1

I am trying to return three things from these two urls: title, price and the details. On the first link, there is no sale or promotion, so the xpath is

//*[@id="priceblock_ourprice"]

and in the second one there is a sale and the xpath is

//*[@id="priceblock_dealprice"]

I only want this script to return is there is a value for urls that have the ourprice xpath and not the dealprice xpath. If the ourprice xpath is not present, I would like "N/A" to be returned. What am I missing here?

from requests_html import HTMLSession
import pandas as pd

urls = ['http://amazon.com/dp/B01KZ6V00W',
'http://amazon.com/dp/B089FBPFHS'
          ]

def getPrice(url):
    s = HTMLSession()
    r = s.get(url)
    r.html.render(sleep=1,timeout=20)
    product = {
        'title': str(r.html.xpath('//*[@id="productTitle"]', first=True).text),
        'price': str(r.html.xpath('//*[@id="priceblock_ourprice"]', first=True).text),
        'details': str(r.html.xpath('//*[@id="detailBulletsWrapper_feature_div"]', first=True).text)
    }
    res = {}
    for key in list(product):
        res[key] = product[key].replace('\n',' ')

    print(res)
    return res

prices = []
for url in urls:
    prices.append(getPrice(url))


df = pd.DataFrame(prices)
print(df.head(15))
df.to_csv("testfile.csv",index=False)
print(len(prices))

traceback for second url, first url completes sucessfully

line 14, in getPrice
    'price': str(r.html.xpath('//*[@id="priceblock_ourprice"]', first=True).text),
AttributeError: 'NoneType' object has no attribute 'text'
mjbaybay7
  • 99
  • 5
  • By calling the `.text` you are triggering the `AttributeError`. I'd recommend assigning your xpath call to a variable, then assigning it to your price key as something like `{"price": xpath_var if xpath_var else "N/A"}` – gallen Dec 16 '20 at 03:32
  • @gallen Where would I place this statement? – mjbaybay7 Dec 16 '20 at 03:42
  • The variable would be defined before the definition of the `product` dictionary.
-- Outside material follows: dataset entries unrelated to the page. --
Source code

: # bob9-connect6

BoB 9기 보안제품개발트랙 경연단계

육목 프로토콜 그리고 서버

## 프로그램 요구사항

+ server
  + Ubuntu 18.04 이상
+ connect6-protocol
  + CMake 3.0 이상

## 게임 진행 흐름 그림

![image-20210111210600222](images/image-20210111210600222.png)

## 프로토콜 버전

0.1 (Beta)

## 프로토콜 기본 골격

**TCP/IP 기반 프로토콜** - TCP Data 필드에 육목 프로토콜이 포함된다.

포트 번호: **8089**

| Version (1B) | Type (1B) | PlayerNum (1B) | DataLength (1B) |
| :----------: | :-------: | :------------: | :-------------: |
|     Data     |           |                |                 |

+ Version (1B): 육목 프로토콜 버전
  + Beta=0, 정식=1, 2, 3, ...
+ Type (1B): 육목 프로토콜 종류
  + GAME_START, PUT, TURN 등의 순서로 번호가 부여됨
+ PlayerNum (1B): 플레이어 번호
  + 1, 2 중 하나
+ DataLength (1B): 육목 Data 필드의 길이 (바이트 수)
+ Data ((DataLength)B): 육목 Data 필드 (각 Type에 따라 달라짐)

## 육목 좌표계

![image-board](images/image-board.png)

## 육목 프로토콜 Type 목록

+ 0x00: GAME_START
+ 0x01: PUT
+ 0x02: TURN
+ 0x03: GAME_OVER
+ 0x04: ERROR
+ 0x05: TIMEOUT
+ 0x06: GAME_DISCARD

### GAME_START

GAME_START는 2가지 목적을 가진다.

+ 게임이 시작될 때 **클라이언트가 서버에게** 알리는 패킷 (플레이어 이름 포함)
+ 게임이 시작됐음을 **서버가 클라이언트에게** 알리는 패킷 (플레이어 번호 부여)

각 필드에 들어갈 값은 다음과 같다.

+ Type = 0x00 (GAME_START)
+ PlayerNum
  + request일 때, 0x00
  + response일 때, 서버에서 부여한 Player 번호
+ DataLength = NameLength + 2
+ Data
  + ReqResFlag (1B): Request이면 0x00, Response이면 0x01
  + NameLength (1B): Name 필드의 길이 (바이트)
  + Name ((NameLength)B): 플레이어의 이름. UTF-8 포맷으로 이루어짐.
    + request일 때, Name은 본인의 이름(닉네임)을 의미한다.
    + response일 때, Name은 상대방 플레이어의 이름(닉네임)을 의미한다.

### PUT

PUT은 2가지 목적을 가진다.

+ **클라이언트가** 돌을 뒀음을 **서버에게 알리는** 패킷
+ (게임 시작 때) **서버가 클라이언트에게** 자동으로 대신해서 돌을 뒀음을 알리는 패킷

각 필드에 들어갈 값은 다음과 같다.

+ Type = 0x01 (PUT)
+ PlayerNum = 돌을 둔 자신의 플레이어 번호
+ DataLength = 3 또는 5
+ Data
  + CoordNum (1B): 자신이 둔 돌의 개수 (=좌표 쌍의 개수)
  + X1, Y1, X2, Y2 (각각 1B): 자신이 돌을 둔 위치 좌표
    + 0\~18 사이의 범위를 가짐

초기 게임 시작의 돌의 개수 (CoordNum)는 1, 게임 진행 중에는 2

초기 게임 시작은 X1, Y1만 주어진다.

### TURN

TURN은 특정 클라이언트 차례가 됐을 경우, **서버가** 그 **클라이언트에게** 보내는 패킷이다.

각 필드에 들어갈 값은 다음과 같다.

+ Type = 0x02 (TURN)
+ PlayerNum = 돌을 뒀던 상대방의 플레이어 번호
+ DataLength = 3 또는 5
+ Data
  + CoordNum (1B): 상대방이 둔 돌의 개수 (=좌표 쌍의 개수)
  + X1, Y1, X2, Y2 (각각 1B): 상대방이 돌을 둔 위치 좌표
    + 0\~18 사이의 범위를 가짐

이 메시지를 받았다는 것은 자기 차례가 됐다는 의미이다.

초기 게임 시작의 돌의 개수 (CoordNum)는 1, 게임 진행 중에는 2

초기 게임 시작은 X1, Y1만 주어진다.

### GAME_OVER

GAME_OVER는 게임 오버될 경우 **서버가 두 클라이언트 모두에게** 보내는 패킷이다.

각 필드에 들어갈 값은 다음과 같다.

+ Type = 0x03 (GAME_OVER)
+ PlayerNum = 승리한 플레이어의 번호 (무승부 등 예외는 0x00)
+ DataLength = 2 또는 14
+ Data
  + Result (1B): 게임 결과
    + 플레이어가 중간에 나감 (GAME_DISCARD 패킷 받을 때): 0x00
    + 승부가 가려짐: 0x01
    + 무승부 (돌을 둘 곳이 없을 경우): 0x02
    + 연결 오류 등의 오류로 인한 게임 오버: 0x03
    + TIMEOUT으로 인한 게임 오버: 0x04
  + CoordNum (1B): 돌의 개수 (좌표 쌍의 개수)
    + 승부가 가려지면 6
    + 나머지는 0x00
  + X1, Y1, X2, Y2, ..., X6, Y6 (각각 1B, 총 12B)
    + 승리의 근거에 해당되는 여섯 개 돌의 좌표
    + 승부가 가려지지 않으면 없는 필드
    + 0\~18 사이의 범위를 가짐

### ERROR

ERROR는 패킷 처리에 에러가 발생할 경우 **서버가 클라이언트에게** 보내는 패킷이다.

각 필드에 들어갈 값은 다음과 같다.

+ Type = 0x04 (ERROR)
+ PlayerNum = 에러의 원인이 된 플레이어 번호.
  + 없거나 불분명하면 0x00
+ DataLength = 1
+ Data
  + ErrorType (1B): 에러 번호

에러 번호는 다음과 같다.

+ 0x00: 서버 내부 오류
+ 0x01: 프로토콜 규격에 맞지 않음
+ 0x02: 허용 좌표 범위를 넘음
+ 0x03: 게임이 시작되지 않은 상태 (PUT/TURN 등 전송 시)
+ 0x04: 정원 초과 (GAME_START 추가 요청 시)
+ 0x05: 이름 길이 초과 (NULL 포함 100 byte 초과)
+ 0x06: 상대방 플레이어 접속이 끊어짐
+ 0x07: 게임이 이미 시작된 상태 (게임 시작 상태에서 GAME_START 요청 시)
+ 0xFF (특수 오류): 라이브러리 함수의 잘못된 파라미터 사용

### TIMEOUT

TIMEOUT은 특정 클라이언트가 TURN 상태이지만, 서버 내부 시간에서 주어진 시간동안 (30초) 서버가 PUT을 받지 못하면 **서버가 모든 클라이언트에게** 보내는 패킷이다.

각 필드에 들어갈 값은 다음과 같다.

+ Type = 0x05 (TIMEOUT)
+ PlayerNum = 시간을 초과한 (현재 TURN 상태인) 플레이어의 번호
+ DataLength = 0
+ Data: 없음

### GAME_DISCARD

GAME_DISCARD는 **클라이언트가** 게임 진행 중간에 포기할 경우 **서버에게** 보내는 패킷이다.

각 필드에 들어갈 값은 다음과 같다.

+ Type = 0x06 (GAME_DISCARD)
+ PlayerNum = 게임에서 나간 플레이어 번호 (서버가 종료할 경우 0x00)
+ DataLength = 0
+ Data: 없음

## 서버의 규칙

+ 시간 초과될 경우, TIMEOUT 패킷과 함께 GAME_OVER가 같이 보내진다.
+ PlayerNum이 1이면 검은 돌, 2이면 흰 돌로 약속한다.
Then you'd update the definition of the value for the `price` key with my suggested snippet. – gallen Dec 16 '20 at 03:46
  • Does this answer your question? [How can I check if either xpath exists and then return the value if text is present?](https://stackoverflow.com/questions/65313719/how-can-i-check-if-either-xpath-exists-and-then-return-the-value-if-text-is-pres) – Charalamm Dec 16 '20 at 03:53

1 Answers1

0

Try this code:

title = r.html.xpath('//*[@id="productTitle"]', first=True)
price = r.html.xpath('//*[@id="priceblock_ourprice"]', first=True)
details = r.html.xpath('//*[@id="detailBulletsWrapper_feature_div"]', first=True)

product = {
        'title': str(title.text) if title else 'N/A',
        'price': str(price.text) if price else 'N/A',
        'details': str(details.text) if details else 'N/A'
    }

P.S. I think text will be already returned in string format, so you don't need to use str(title.text) but just title.text

JaSON
  • 4,843
  • 2
  • 8
  • 15